Scientists say that the Gulf of Mexico’s overall health is nearly back to normal one year after the spill, but questions still remain about glaring blemishes that continue to restrain their optimism about the nature’s resiliency, all according to an Associated Press survey of researchers.
More than three dozen scientists were surveyed. They graded the Gulf’s big picture using a 1-to-100 scale. Last year, the Gulf scored a 71. This year, the Gulf is up to 68 on average. In a similar survey back in October, the Gulf scored a 65.
At the same time, scientists are worried. They cite significant declines in key health indicators such as the sea floor, dolphins and oysters. In interviews, dozens of Gulf experts emphasized their concerns, pointing to the mysterious deaths of hundreds of young dolphins and turtles, strangely stained crabs and dead patches on the sea floor.

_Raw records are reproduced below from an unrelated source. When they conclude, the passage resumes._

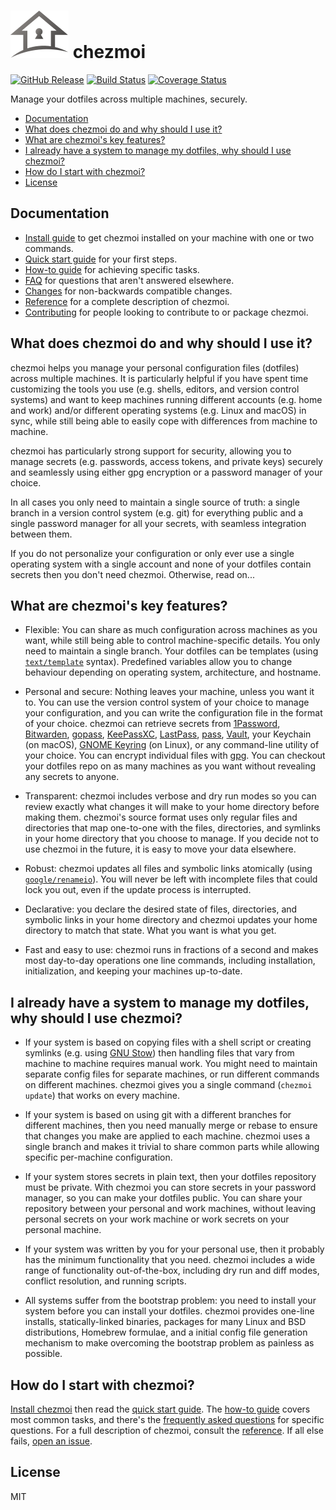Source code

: # ![chezmoi logo](logo-144px.svg) chezmoi

[![GitHub Release](https://img.shields.io/github/release/twpayne/chezmoi.svg)](https://github.com/twpayne/chezmoi/releases)
[![Build
Status](https://travis-ci.org/twpayne/chezmoi.svg?branch=master)](https://travis-ci.org/twpayne/chezmoi)
[![Coverage Status](https://coveralls.io/repos/github/twpayne/chezmoi/badge.svg)](https://coveralls.io/github/twpayne/chezmoi)

Manage your dotfiles across multiple machines, securely.

* [Documentation](#documentation)
* [What does chezmoi do and why should I use it?](#what-does-chezmoi-do-and-why-should-i-use-it)
* [What are chezmoi's key features?](#what-are-chezmois-key-features)
* [I already have a system to manage my dotfiles, why should I use chezmoi?](#i-already-have-a-system-to-manage-my-dotfiles-why-should-i-use-chezmoi)
* [How do I start with chezmoi?](#how-do-i-start-with-chezmoi)
* [License](#license)

## Documentation

* [Install guide](docs/INSTALL.md) to get chezmoi installed on your machine with
  one or two commands.
* [Quick start guide](docs/QUICKSTART.md) for your first steps.
* [How-to guide](docs/HOWTO.md) for achieving specific tasks.
* [FAQ](docs/FAQ.md) for questions that aren't answered elsewhere.
* [Changes](docs/CHANGES.md) for non-backwards compatible changes.
* [Reference](docs/REFERENCE.md) for a complete description of chezmoi.
* [Contributing](docs/CONTRIBUTING.md) for people looking to contribute to or
  package chezmoi.

## What does chezmoi do and why should I use it?

chezmoi helps you manage your personal configuration files (dotfiles) across
multiple machines. It is particularly helpful if you have spent time customizing
the tools you use (e.g. shells, editors, and version control systems) and want
to keep machines running different accounts (e.g. home and work) and/or
different operating systems (e.g. Linux and macOS) in sync, while still being
able to easily cope with differences from machine to machine.

chezmoi has particularly strong support for security, allowing you to manage
secrets (e.g. passwords, access tokens, and private keys) securely and
seamlessly using either gpg encryption or a password manager of your choice.

In all cases you only need to maintain a single source of truth: a single branch
in a version control system (e.g. git) for everything public and a single
password manager for all your secrets, with seamless integration between them.

If you do not personalize your configuration or only ever use a single operating
system with a single account and none of your dotfiles contain secrets then you
don't need chezmoi. Otherwise, read on...

## What are chezmoi's key features?

* Flexible: You can share as much configuration across machines as you want,
  while still being able to control machine-specific details. You only need to
  maintain a single branch. Your dotfiles can be templates (using
  [`text/template`](https://godoc.org/text/template) syntax). Predefined
  variables allow you to change behaviour depending on operating system,
  architecture, and hostname.

* Personal and secure: Nothing leaves your machine, unless you want it to. You
  can use the version control system of your choice to manage your
  configuration, and you can write the configuration file in the format of your
  choice. chezmoi can retrieve secrets from [1Password](https://1password.com/),
  [Bitwarden](https://bitwarden.com/), [gopass](https://www.gopass.pw/),
  [KeePassXC](https://keepassxc.org/), [LastPass](https://lastpass.com/),
  [pass](https://www.passwordstore.org/), [Vault](https://www.vaultproject.io/),
  your Keychain (on macOS), [GNOME
  Keyring](https://wiki.gnome.org/Projects/GnomeKeyring) (on Linux), or any
  command-line utility of your choice. You can encrypt individual files with
  [gpg](https://www.gnupg.org). You can checkout your dotfiles repo on as many
  machines as you want without revealing any secrets to anyone.

* Transparent: chezmoi includes verbose and dry run modes so you can review
  exactly what changes it will make to your home directory before making them.
  chezmoi's source format uses only regular files and directories that map
  one-to-one with the files, directories, and symlinks in your home directory
  that you choose to manage. If you decide not to use chezmoi in the future, it
  is easy to move your data elsewhere.

* Robust: chezmoi updates all files and symbolic links atomically (using
  [`google/renameio`](https://github.com/google/renameio)). You will never be
  left with incomplete files that could lock you out, even if the update process
  is interrupted.

* Declarative: you declare the desired state of files, directories, and symbolic
  links in your home directory and chezmoi updates your home directory to match
  that state. What you want is what you get.

* Fast and easy to use: chezmoi runs in fractions of a second and makes most
  day-to-day operations one line commands, including installation,
  initialization, and keeping your machines up-to-date.

## I already have a system to manage my dotfiles, why should I use chezmoi?

* If your system is based on copying files with a shell script or creating
  symlinks (e.g. using [GNU
  Stow](http://brandon.invergo.net/news/2012-05-26-using-gnu-stow-to-manage-your-dotfiles.html))
  then handling files that vary from machine to machine requires manual work.
  You might need to maintain separate config files for separate machines, or run
  different commands on different machines. chezmoi gives you a single command
  (`chezmoi update`)  that works on every machine.

* If your system is based on using git with a different branches for different
  machines, then you need manually merge or rebase to ensure that changes you
  make are applied to each machine. chezmoi uses a single branch and makes it
  trivial to share common parts while allowing specific per-machine
  configuration.

* If your system stores secrets in plain text, then your dotfiles repository
  must be private. With chezmoi you can store secrets in your password manager,
  so you can make your dotfiles public. You can share your repository between
  your personal and work machines, without leaving personal secrets on your work
  machine or work secrets on your personal machine.

* If your system was written by you for your personal use, then it probably has
  the minimum functionality that you need. chezmoi includes a wide range of
  functionality out-of-the-box, including dry run and diff modes, conflict
  resolution, and running scripts.

* All systems suffer from the bootstrap problem: you need to install your system
  before you can install your dotfiles. chezmoi provides one-line installs,
  statically-linked binaries, packages for many Linux and BSD distributions,
  Homebrew formulae, and a initial config file generation mechanism to make
  overcoming the bootstrap problem as painless as possible.

## How do I start with chezmoi?

[Install chezmoi](docs/INSTALL.md) then read the [quick start
guide](docs/QUICKSTART.md). The [how-to guide](docs/HOWTO.md) covers most common
tasks, and there's the [frequently asked questions](docs/FAQ.md) for specific
questions. For a full description of chezmoi, consult the
[reference](docs/REFERENCE.md). If all else fails, [open an
issue](https://github.com/twpayne/chezmoi/issues/new).

## License

MIT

The full effects of the oil spill will not be answered for quite some time, leaving a multitude of, at this time, unanswerable questions.
It appears that the results echo Jane Lubchenco, the head of the National Oceanic and Atmospheric Administration (NOAA), gave on the health of the Gulf in an interview with the Associated Press last week.
The Gulf is ''much better than people feared, but the jury is out about what the end result will be,'' she said. ''It's premature to conclude that things are good ... There are surprises coming up — we're finding dead baby dolphins.''
The Gulf continues to be a place of contradictions, much like it was before the April 20 accident when the Deepwater Horizon oil rig exploded. One hundred seventy-two million gallons of oil were ultimately spewed into the Gulf. The surface looks as if nothing ever happened, while potentially big problems are hidden deep below the surface–in the hard-to-get-to marshes and in the slow-moving food web. Some of those hidden issues may not even be known for years.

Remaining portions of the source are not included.